• About this exercise: From the entries below, please output exactly the lines starting at the one containing "pro Seite angezeigt." and ending at the one containing "Folgende Defekte wurden", both included.

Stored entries

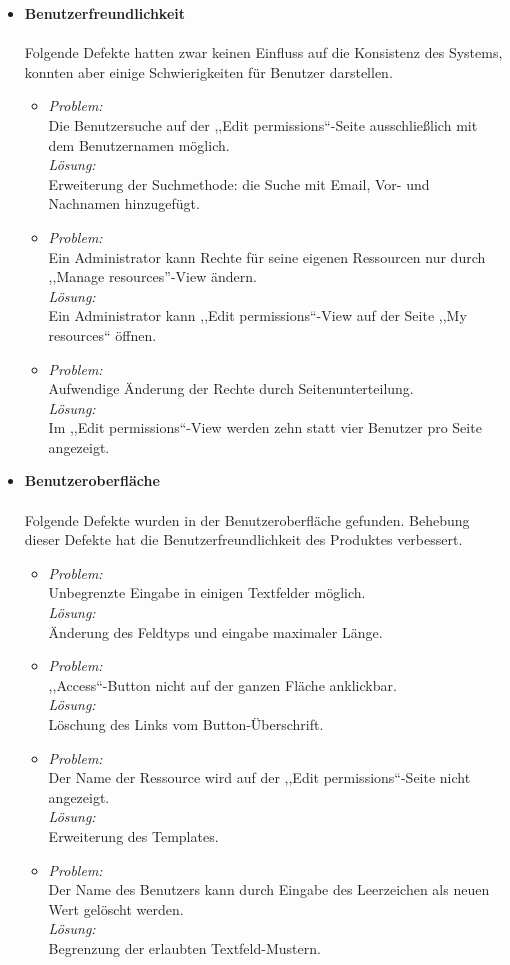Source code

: \documentclass[parskip=full,11pt]{scrartcl}
\begin{document}
\begin{itemize}
\item[] \textbf{Benutzerfreundlichkeit}\\\\
Folgende Defekte hatten zwar keinen Einfluss auf die Konsistenz des Systems, konnten aber einige Schwierigkeiten für Benutzer darstellen.
	\begin{itemize}
		\item \textit{Problem:}\\ Die Benutzersuche auf der ,,Edit permissions``-Seite ausschlie{\ss}lich mit dem Benutzernamen möglich.\\
			\textit{Lösung:} \\Erweiterung der Suchmethode: die Suche mit Email, Vor- und Nachnamen hinzugefügt.
		\item \textit{Problem:}\\ Ein Administrator kann Rechte für seine eigenen Ressourcen nur durch ,,Manage resources''-View ändern.\\
			\textit{Lösung:} \\Ein Administrator kann ,,Edit permissions``-View auf der Seite ,,My resources`` öffnen.
		\item \textit{Problem:}\\ Aufwendige Änderung der Rechte durch Seitenunterteilung.\\
			\textit{Lösung:} \\Im ,,Edit permissions``-View werden zehn statt vier Benutzer pro Seite angezeigt.
	\end{itemize}
	
\item[] \textbf{Benutzeroberfläche}\\\\
Folgende Defekte wurden in der Benutzeroberfläche gefunden. Behebung dieser Defekte hat die Benutzerfreundlichkeit des Produktes verbessert.
	\begin{itemize}
		\item \textit{Problem:}\\ Unbegrenzte Eingabe in einigen Textfelder möglich.\\
			\textit{Lösung:}\\ Änderung des Feldtyps und eingabe maximaler Länge.
		\item \textit{Problem:}\\ ,,Access``-Button nicht auf der ganzen Fläche anklickbar.\\
			\textit{Lösung:}\\ Löschung des Links vom Button-Überschrift.
		\item \textit{Problem:}\\ Der Name der Ressource wird auf der ,,Edit permissions``-Seite nicht angezeigt.\\
			\textit{Lösung:}\\ Erweiterung des Templates.
		\item \textit{Problem:}\\ Der Name des Benutzers kann durch Eingabe des Leerzeichen als neuen Wert gelöscht werden.\\
			\textit{Lösung:}\\ Begrenzung der erlaubten Textfeld-Mustern.
	\end{itemize}
	

\end{itemize}
\end{document}
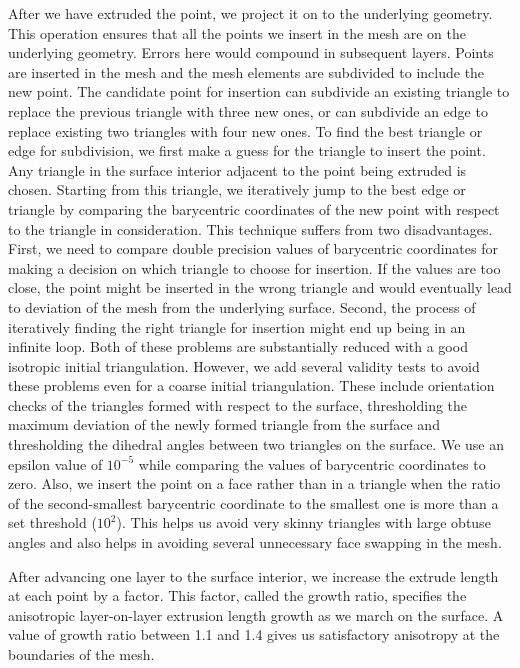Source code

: After we have extruded the point, we project it on to the underlying geometry. This operation ensures that all the  points we insert in the mesh are on the underlying geometry. Errors here would compound in subsequent layers. Points are inserted in the mesh and the mesh elements are subdivided to include the new point. The candidate point for insertion can subdivide an existing triangle to replace the previous triangle with three new ones, or can subdivide an edge to replace existing two triangles with four new ones. To find the best triangle or edge for subdivision, we first make a guess for the triangle to insert the point. Any triangle in the surface interior adjacent to the point being extruded is chosen. Starting from this triangle, we iteratively jump to the best edge or triangle by comparing the barycentric coordinates of the new point with respect to the triangle in consideration. This technique suffers from two disadvantages. First, we need to compare double precision values of barycentric coordinates for making a decision on which triangle to choose for insertion. If the values are too close, the point might be inserted in the wrong triangle and would eventually lead to deviation of the mesh from the underlying surface. Second, the process of iteratively finding the right triangle for insertion might end up being in an infinite loop. Both of these problems are substantially reduced with a good isotropic initial triangulation. However, we add several validity tests to avoid these problems even for a coarse initial triangulation. These include orientation checks of the triangles formed with respect to the surface, thresholding the maximum deviation of the newly formed triangle from the surface and thresholding the dihedral angles between two triangles on the surface. We use an epsilon value of $10^{-5}$ while comparing the values of barycentric coordinates to zero. Also, we insert the point on a face rather than in a triangle when the ratio of the second-smallest barycentric coordinate to the smallest one is more than a set threshold ($10^2$). This helps us avoid very skinny triangles with large obtuse angles and also helps in avoiding several unnecessary face swapping in the mesh.

After advancing one layer to the surface interior, we increase the extrude length at each point by a factor. This factor, called the growth ratio, specifies the anisotropic layer-on-layer extrusion length growth as we march on the surface. A value of growth ratio between 1.1 and 1.4 gives us satisfactory anisotropy at the boundaries of the mesh.

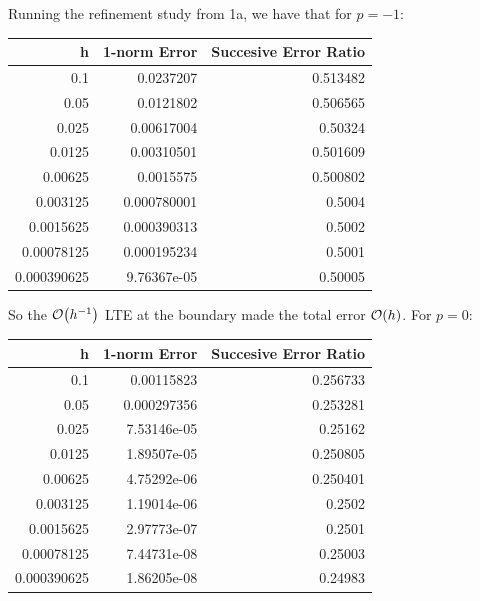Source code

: \documentclass[12pt]{article}
\begin{document}
Running the refinement study from 1a, we have that for $p=-1$:\\
\begin{center}
\begin{tabular}{rrr}
\hline
    h &  1-norm Error &   Succesive Error Ratio \\
\hline
 0.1         &                   0.0237207   &                0.513482 \\
 0.05        &                   0.0121802   &                0.506565 \\
 0.025       &                   0.00617004  &                0.50324  \\
 0.0125      &                   0.00310501  &                0.501609 \\
 0.00625     &                   0.0015575   &                0.500802 \\
 0.003125    &                   0.000780001 &                0.5004   \\
 0.0015625   &                   0.000390313 &                0.5002   \\
 0.00078125  &                   0.000195234 &                0.5001   \\
 0.000390625 &                   9.76367e-05 &                0.50005  \\
\hline
\end{tabular}
\end{center}
So the $\order{h^{-1}}$ LTE at the boundary made the total error $\order{h}$.
For $p=0$:\\
\begin{center}
\begin{tabular}{rrr}
\hline
    h &   1-norm Error &   Succesive Error Ratio \\
\hline
 0.1         &                   0.00115823  &                0.256733 \\
 0.05        &                   0.000297356 &                0.253281 \\
 0.025       &                   7.53146e-05 &                0.25162  \\
 0.0125      &                   1.89507e-05 &                0.250805 \\
 0.00625     &                   4.75292e-06 &                0.250401 \\
 0.003125    &                   1.19014e-06 &                0.2502   \\
 0.0015625   &                   2.97773e-07 &                0.2501   \\
 0.00078125  &                   7.44731e-08 &                0.25003  \\
 0.000390625 &                   1.86205e-08 &                0.24983  \\
\hline
\end{tabular} 
\end{center}
\end{document}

• Problem solution:
			\textit{Lösung:} \\Im ,,Edit permissions``-View werden zehn statt vier Benutzer pro Seite angezeigt.
	\end{itemize}
	
\item[] \textbf{Benutzeroberfläche}\\\\
Folgende Defekte wurden in der Benutzeroberfläche gefunden. Behebung dieser Defekte hat die Benutzerfreundlichkeit des Produktes verbessert.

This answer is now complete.